*Stored data*
-- Opening Marker --

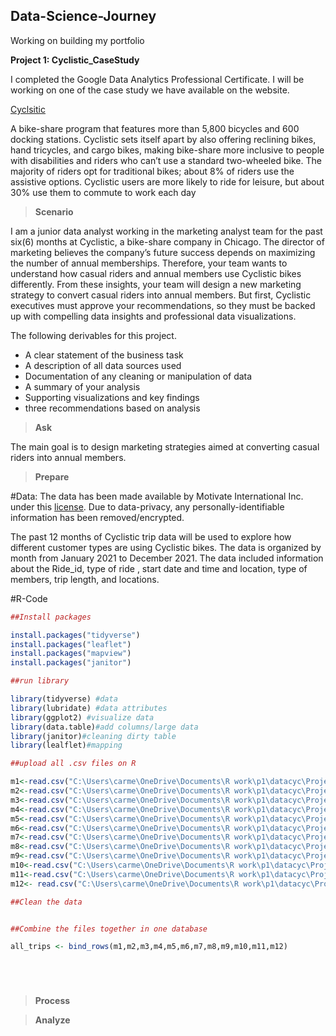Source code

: ## Data-Science-Journey
Working on building my portfolio


**Project 1: Cyclistic_CaseStudy**

I completed the Google Data Analytics Professional Certificate. I will be working on one of the case study we have available on the website. 

[Cyclsitic](https://www.coursera.org/learn/google-data-analytics-capstone/supplement/7PGIT/case-study-1-how-does-a-bike-share-navigate-speedy-success)

A bike-share program that features more than 5,800 bicycles and 600 docking stations. Cyclistic sets itself apart by also offering reclining bikes, hand tricycles, and cargo bikes, making bike-share more inclusive to people with
disabilities and riders who can’t use a standard two-wheeled bike. The majority of riders opt for traditional bikes; about
8% of riders use the assistive options. Cyclistic users are more likely to ride for leisure, but about 30% use them to commute to work each day

> **Scenario**

I am a junior data analyst working in the marketing analyst team for the past six(6) months at Cyclistic, a bike-share company in Chicago. The director of marketing believes the company’s future success depends on maximizing the number of annual memberships. Therefore, your team wants to understand how casual riders and annual members use Cyclistic bikes differently. From these insights, your team will design a new marketing strategy to convert casual riders into annual members.
But first, Cyclistic executives must approve your recommendations, so they must be backed up with compelling data insights and professional data visualizations.

The following derivables for this project.

- A clear statement of the business task
- A description of all data sources used
- Documentation of any cleaning or manipulation of data
- A summary of your analysis
- Supporting visualizations and key findings
- three recommendations based on analysis

> **Ask**

The main goal is to design marketing strategies aimed at converting casual riders into annual members.


> **Prepare** 

#Data: 
The data has been made available by Motivate International Inc. under this [license](https://ride.divvybikes.com/data-license-agreement). 
 Due to data-privacy, any personally-identifiable information has been removed/encrypted.


The past 12 months of Cyclistic trip data will be used to explore how different customer types are
using Cyclistic bikes. The data is organized by month from January 2021 to December 2021. 
The data included information about the Ride_id, type of ride , start date and time and location,
type of members, trip length, and locations.


#R-Code

```R
##Install packages

install.packages("tidyverse")
install.packages("leaflet")
install.packages("mapview")
install.packages("janitor")

##run library

library(tidyverse) #data
library(lubridate) #data attributes
library(ggplot2) #visualize data
library(data.table)#add columns/large data
library(janitor)#cleaning dirty table
library(lealflet)#mapping

##upload all .csv files on R

m1<-read.csv("C:\Users\carme\OneDrive\Documents\R work\p1\datacyc\Project1\divvy-trip data\202101-divvy-tripdata.csv")
m2<-read.csv("C:\Users\carme\OneDrive\Documents\R work\p1\datacyc\Project1\divvy-trip data\202102-divvy-tripdata.csv")
m3<-read.csv("C:\Users\carme\OneDrive\Documents\R work\p1\datacyc\Project1\divvy-trip data\202103-divvy-tripdata.csv")
m4<-read.csv("C:\Users\carme\OneDrive\Documents\R work\p1\datacyc\Project1\divvy-trip data\202104-divvy-tripdata.csv")
m5<-read.csv("C:\Users\carme\OneDrive\Documents\R work\p1\datacyc\Project1\divvy-trip data\202105-divvy-tripdata.csv")
m6<-read.csv("C:\Users\carme\OneDrive\Documents\R work\p1\datacyc\Project1\divvy-trip data\202106-divvy-tripdata.csv")
m7<-read.csv("C:\Users\carme\OneDrive\Documents\R work\p1\datacyc\Project1\divvy-trip data\202107-divvy-tripdata.csv")
m8<-read.csv("C:\Users\carme\OneDrive\Documents\R work\p1\datacyc\Project1\divvy-trip data\202108-divvy-tripdata.csv")
m9<-read.csv("C:\Users\carme\OneDrive\Documents\R work\p1\datacyc\Project1\divvy-trip data\202109-divvy-tripdata.csv")
m10<-read.csv("C:\Users\carme\OneDrive\Documents\R work\p1\datacyc\Project1\divvy-trip data\202110-divvy-tripdata.csv")
m11<-read.csv("C:\Users\carme\OneDrive\Documents\R work\p1\datacyc\Project1\divvy-trip data\202111-divvy-tripdata.csv")
m12<- read.csv("C:\Users\carme\OneDrive\Documents\R work\p1\datacyc\Project1\divvy-trip data\202112-divvy-tripdata.csv")

##Clean the data 


##Combine the files together in one database

all_trips <- bind_rows(m1,m2,m3,m4,m5,m6,m7,m8,m9,m10,m11,m12)






```


> **Process**


> **Analyze**



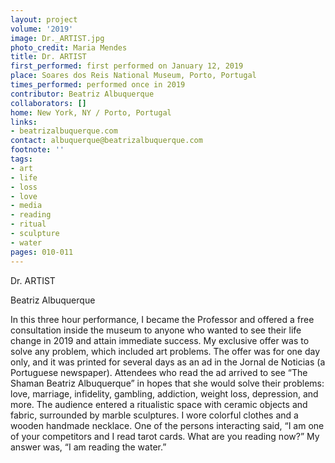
 ```yaml
---
layout: project
volume: '2019'
image: Dr._ARTIST.jpg
photo_credit: Maria Mendes
title: Dr. ARTIST
first_performed: first performed on January 12, 2019
place: Soares dos Reis National Museum, Porto, Portugal
times_performed: performed once in 2019
contributor: Beatriz Albuquerque
collaborators: []
home: New York, NY / Porto, Portugal
links:
- beatrizalbuquerque.com
contact: albuquerque@beatrizalbuquerque.com
footnote: ''
tags:
- art
- life
- loss
- love
- media
- reading
- ritual
- sculpture
- water
pages: 010-011
---
```



Dr. ARTIST

Beatriz Albuquerque

In this three hour performance, I became the Professor  and offered a free consultation inside the museum to anyone who wanted to see their life change in 2019 and attain immediate success. My exclusive offer was to solve any problem, which included art problems. The offer was for one day only, and it was printed for several days as an ad in the Jornal de Noticias (a Portuguese newspaper). Attendees who read the ad arrived to see “The Shaman Beatriz Albuquerque” in hopes that she would solve their problems: love, marriage, infidelity, gambling, addiction, weight loss, depression, and more. The audience entered a ritualistic space with ceramic objects and fabric, surrounded by marble sculptures. I wore colorful clothes and a wooden handmade necklace. One of the persons interacting said, “I am one of your competitors and I read tarot cards. What are you reading now?” My answer was, “I am reading the water.”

-- Closing Marker --

*TASK DETAILS*
Please repeat the records above exactly, leaving every picture out.

*EXERCISE ANSWER*
Source code

: ## Data-Science-Journey
Working on building my portfolio


**Project 1: Cyclistic_CaseStudy**

I completed the Google Data Analytics Professional Certificate. I will be working on one of the case study we have available on the website. 

[Cyclsitic](https://www.coursera.org/learn/google-data-analytics-capstone/supplement/7PGIT/case-study-1-how-does-a-bike-share-navigate-speedy-success)

A bike-share program that features more than 5,800 bicycles and 600 docking stations. Cyclistic sets itself apart by also offering reclining bikes, hand tricycles, and cargo bikes, making bike-share more inclusive to people with
disabilities and riders who can’t use a standard two-wheeled bike. The majority of riders opt for traditional bikes; about
8% of riders use the assistive options. Cyclistic users are more likely to ride for leisure, but about 30% use them to commute to work each day

> **Scenario**

I am a junior data analyst working in the marketing analyst team for the past six(6) months at Cyclistic, a bike-share company in Chicago. The director of marketing believes the company’s future success depends on maximizing the number of annual memberships. Therefore, your team wants to understand how casual riders and annual members use Cyclistic bikes differently. From these insights, your team will design a new marketing strategy to convert casual riders into annual members.
But first, Cyclistic executives must approve your recommendations, so they must be backed up with compelling data insights and professional data visualizations.

The following derivables for this project.

- A clear statement of the business task
- A description of all data sources used
- Documentation of any cleaning or manipulation of data
- A summary of your analysis
- Supporting visualizations and key findings
- three recommendations based on analysis

> **Ask**

The main goal is to design marketing strategies aimed at converting casual riders into annual members.


> **Prepare** 

#Data: 
The data has been made available by Motivate International Inc. under this [license](https://ride.divvybikes.com/data-license-agreement). 
 Due to data-privacy, any personally-identifiable information has been removed/encrypted.


The past 12 months of Cyclistic trip data will be used to explore how different customer types are
using Cyclistic bikes. The data is organized by month from January 2021 to December 2021. 
The data included information about the Ride_id, type of ride , start date and time and location,
type of members, trip length, and locations.


#R-Code

```R
##Install packages

install.packages("tidyverse")
install.packages("leaflet")
install.packages("mapview")
install.packages("janitor")

##run library

library(tidyverse) #data
library(lubridate) #data attributes
library(ggplot2) #visualize data
library(data.table)#add columns/large data
library(janitor)#cleaning dirty table
library(lealflet)#mapping

##upload all .csv files on R

m1<-read.csv("C:\Users\carme\OneDrive\Documents\R work\p1\datacyc\Project1\divvy-trip data\202101-divvy-tripdata.csv")
m2<-read.csv("C:\Users\carme\OneDrive\Documents\R work\p1\datacyc\Project1\divvy-trip data\202102-divvy-tripdata.csv")
m3<-read.csv("C:\Users\carme\OneDrive\Documents\R work\p1\datacyc\Project1\divvy-trip data\202103-divvy-tripdata.csv")
m4<-read.csv("C:\Users\carme\OneDrive\Documents\R work\p1\datacyc\Project1\divvy-trip data\202104-divvy-tripdata.csv")
m5<-read.csv("C:\Users\carme\OneDrive\Documents\R work\p1\datacyc\Project1\divvy-trip data\202105-divvy-tripdata.csv")
m6<-read.csv("C:\Users\carme\OneDrive\Documents\R work\p1\datacyc\Project1\divvy-trip data\202106-divvy-tripdata.csv")
m7<-read.csv("C:\Users\carme\OneDrive\Documents\R work\p1\datacyc\Project1\divvy-trip data\202107-divvy-tripdata.csv")
m8<-read.csv("C:\Users\carme\OneDrive\Documents\R work\p1\datacyc\Project1\divvy-trip data\202108-divvy-tripdata.csv")
m9<-read.csv("C:\Users\carme\OneDrive\Documents\R work\p1\datacyc\Project1\divvy-trip data\202109-divvy-tripdata.csv")
m10<-read.csv("C:\Users\carme\OneDrive\Documents\R work\p1\datacyc\Project1\divvy-trip data\202110-divvy-tripdata.csv")
m11<-read.csv("C:\Users\carme\OneDrive\Documents\R work\p1\datacyc\Project1\divvy-trip data\202111-divvy-tripdata.csv")
m12<- read.csv("C:\Users\carme\OneDrive\Documents\R work\p1\datacyc\Project1\divvy-trip data\202112-divvy-tripdata.csv")

##Clean the data 


##Combine the files together in one database

all_trips <- bind_rows(m1,m2,m3,m4,m5,m6,m7,m8,m9,m10,m11,m12)






```


> **Process**


> **Analyze**



 ```yaml
---
layout: project
volume: '2019'
image: Dr._ARTIST.jpg
photo_credit: Maria Mendes
title: Dr. ARTIST
first_performed: first performed on January 12, 2019
place: Soares dos Reis National Museum, Porto, Portugal
times_performed: performed once in 2019
contributor: Beatriz Albuquerque
collaborators: []
home: New York, NY / Porto, Portugal
links:
- beatrizalbuquerque.com
contact: albuquerque@beatrizalbuquerque.com
footnote: ''
tags:
- art
- life
- loss
- love
- media
- reading
- ritual
- sculpture
- water
pages: 010-011
---
```



Dr. ARTIST

Beatriz Albuquerque

In this three hour performance, I became the Professor  and offered a free consultation inside the museum to anyone who wanted to see their life change in 2019 and attain immediate success. My exclusive offer was to solve any problem, which included art problems. The offer was for one day only, and it was printed for several days as an ad in the Jornal de Noticias (a Portuguese newspaper). Attendees who read the ad arrived to see “The Shaman Beatriz Albuquerque” in hopes that she would solve their problems: love, marriage, infidelity, gambling, addiction, weight loss, depression, and more. The audience entered a ritualistic space with ceramic objects and fabric, surrounded by marble sculptures. I wore colorful clothes and a wooden handmade necklace. One of the persons interacting said, “I am one of your competitors and I read tarot cards. What are you reading now?” My answer was, “I am reading the water.”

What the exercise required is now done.